··· INPUT DATA

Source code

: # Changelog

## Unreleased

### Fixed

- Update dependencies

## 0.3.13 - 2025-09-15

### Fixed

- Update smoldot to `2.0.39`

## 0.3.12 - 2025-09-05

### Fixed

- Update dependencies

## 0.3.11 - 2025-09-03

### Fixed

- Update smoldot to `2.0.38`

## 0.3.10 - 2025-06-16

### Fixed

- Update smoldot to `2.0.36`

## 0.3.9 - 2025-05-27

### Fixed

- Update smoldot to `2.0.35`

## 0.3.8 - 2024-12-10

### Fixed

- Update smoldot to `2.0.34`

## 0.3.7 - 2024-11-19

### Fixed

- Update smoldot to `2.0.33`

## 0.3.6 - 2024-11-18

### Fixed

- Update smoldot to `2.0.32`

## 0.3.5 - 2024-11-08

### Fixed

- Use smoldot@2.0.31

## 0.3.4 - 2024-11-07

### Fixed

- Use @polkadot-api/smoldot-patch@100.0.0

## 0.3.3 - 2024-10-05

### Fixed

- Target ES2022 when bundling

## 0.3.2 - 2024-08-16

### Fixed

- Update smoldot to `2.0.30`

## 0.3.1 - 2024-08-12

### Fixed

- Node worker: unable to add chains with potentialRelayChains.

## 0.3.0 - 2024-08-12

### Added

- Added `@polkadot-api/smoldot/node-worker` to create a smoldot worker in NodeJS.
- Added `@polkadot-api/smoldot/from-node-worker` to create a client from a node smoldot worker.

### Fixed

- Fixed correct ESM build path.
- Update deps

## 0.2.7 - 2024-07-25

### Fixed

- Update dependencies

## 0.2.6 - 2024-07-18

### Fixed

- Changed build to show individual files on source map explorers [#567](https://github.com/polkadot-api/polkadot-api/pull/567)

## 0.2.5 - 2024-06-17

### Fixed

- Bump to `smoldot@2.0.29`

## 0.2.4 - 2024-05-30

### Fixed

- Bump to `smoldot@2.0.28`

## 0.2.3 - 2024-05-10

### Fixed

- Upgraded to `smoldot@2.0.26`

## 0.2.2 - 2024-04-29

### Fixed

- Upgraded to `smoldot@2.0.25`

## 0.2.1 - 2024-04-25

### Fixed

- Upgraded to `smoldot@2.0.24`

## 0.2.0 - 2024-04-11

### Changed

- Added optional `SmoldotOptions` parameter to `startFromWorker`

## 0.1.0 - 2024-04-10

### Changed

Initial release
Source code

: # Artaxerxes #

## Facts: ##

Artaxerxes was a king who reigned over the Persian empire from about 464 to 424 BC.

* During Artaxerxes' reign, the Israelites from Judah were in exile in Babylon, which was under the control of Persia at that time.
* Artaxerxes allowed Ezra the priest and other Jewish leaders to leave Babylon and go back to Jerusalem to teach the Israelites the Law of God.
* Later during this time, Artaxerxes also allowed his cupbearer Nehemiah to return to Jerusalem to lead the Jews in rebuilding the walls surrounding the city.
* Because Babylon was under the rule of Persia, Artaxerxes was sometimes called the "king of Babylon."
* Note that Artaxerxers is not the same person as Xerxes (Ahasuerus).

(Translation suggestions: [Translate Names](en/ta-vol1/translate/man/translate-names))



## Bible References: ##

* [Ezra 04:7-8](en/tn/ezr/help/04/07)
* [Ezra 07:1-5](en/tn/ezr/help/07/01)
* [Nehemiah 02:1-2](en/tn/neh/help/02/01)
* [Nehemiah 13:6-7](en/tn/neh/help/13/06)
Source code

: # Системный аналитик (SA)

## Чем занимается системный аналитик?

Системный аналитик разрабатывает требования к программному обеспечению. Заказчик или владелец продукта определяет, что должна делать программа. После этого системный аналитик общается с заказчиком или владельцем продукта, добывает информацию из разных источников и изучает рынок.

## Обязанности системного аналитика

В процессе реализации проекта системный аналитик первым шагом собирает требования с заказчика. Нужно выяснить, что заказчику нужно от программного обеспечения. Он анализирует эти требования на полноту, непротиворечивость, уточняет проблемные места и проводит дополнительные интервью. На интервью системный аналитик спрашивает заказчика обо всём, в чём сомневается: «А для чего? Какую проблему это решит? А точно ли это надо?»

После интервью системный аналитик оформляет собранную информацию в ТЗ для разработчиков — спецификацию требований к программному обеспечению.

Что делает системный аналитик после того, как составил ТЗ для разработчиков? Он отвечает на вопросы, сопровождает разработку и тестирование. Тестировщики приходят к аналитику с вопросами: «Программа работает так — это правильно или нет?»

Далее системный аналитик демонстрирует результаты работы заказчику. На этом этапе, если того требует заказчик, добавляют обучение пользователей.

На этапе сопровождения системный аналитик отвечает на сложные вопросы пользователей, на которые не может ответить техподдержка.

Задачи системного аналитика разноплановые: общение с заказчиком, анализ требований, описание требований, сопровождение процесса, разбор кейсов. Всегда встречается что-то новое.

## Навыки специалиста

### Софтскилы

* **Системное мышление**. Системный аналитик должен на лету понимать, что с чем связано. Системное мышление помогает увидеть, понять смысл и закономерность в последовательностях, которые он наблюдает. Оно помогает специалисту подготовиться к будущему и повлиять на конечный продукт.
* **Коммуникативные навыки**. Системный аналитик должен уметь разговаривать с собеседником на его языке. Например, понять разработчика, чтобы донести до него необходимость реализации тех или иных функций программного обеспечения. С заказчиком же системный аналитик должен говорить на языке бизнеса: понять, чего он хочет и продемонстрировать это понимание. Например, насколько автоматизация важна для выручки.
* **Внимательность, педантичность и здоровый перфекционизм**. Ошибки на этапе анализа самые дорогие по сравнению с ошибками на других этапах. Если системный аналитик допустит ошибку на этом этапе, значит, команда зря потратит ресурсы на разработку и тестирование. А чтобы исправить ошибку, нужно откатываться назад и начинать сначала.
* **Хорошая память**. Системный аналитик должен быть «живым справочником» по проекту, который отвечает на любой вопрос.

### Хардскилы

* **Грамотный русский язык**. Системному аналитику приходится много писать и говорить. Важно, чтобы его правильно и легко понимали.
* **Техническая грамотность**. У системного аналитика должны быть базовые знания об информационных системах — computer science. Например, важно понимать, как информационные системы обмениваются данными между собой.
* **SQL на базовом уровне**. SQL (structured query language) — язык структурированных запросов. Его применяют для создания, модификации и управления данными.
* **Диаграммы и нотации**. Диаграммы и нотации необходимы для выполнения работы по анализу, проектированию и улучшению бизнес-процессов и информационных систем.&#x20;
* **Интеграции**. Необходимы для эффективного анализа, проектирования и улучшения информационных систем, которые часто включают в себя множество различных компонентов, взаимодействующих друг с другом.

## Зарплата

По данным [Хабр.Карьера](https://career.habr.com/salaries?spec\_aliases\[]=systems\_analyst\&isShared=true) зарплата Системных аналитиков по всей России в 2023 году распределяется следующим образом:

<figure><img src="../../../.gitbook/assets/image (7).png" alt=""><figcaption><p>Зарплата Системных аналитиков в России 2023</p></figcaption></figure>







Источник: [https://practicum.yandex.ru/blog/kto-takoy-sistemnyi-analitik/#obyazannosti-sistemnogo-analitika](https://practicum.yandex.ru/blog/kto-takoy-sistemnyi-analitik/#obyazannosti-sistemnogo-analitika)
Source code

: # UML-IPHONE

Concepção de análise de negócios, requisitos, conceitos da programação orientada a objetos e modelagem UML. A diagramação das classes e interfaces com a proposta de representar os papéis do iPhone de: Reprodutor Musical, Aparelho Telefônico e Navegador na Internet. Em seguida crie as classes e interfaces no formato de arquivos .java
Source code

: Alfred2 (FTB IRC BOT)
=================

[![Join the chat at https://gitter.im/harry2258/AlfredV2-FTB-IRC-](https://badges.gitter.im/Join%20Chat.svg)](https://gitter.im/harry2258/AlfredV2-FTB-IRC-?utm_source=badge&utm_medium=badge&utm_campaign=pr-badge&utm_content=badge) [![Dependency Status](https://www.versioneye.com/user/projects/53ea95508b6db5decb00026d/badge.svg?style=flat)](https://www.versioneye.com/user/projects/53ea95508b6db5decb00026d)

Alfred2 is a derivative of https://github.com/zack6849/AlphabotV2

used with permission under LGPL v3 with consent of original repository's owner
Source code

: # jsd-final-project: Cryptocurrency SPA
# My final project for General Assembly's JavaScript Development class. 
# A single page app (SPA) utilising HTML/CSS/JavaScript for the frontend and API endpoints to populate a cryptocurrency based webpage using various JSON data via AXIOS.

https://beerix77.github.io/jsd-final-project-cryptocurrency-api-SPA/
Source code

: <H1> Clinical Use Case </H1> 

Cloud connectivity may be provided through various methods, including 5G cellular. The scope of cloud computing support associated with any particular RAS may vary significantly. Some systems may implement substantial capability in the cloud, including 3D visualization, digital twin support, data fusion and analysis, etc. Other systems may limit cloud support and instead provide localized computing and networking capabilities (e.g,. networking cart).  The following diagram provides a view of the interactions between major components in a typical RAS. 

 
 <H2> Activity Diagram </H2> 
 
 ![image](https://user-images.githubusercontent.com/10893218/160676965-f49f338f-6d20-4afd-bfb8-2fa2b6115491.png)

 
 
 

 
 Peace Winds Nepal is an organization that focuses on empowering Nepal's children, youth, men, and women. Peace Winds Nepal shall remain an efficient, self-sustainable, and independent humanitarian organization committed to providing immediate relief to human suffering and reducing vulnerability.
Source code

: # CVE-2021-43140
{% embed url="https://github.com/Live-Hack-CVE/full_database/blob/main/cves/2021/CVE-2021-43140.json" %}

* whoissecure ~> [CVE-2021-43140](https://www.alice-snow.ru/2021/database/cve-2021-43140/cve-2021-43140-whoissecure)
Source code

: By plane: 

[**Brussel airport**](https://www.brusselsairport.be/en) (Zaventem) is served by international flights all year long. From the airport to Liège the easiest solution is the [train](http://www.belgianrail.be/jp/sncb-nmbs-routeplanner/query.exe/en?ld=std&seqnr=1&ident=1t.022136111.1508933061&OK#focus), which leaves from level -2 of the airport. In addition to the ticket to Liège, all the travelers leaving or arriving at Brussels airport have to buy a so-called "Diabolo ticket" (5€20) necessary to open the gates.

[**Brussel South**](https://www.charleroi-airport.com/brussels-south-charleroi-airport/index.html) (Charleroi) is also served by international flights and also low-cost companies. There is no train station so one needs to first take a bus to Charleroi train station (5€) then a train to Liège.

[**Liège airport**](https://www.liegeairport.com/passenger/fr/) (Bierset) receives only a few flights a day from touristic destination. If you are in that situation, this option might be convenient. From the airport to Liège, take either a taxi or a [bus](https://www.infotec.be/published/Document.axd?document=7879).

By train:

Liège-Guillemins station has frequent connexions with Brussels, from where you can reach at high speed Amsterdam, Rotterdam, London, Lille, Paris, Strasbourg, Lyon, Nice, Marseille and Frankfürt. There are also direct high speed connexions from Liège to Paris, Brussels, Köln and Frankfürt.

······

Lines that contain the string "final" should be copied from the material above.

**SOLUTION:**
: # jsd-final-project: Cryptocurrency SPA
# My final project for General Assembly's JavaScript Development class. 
https://beerix77.github.io/jsd-final-project-cryptocurrency-api-SPA/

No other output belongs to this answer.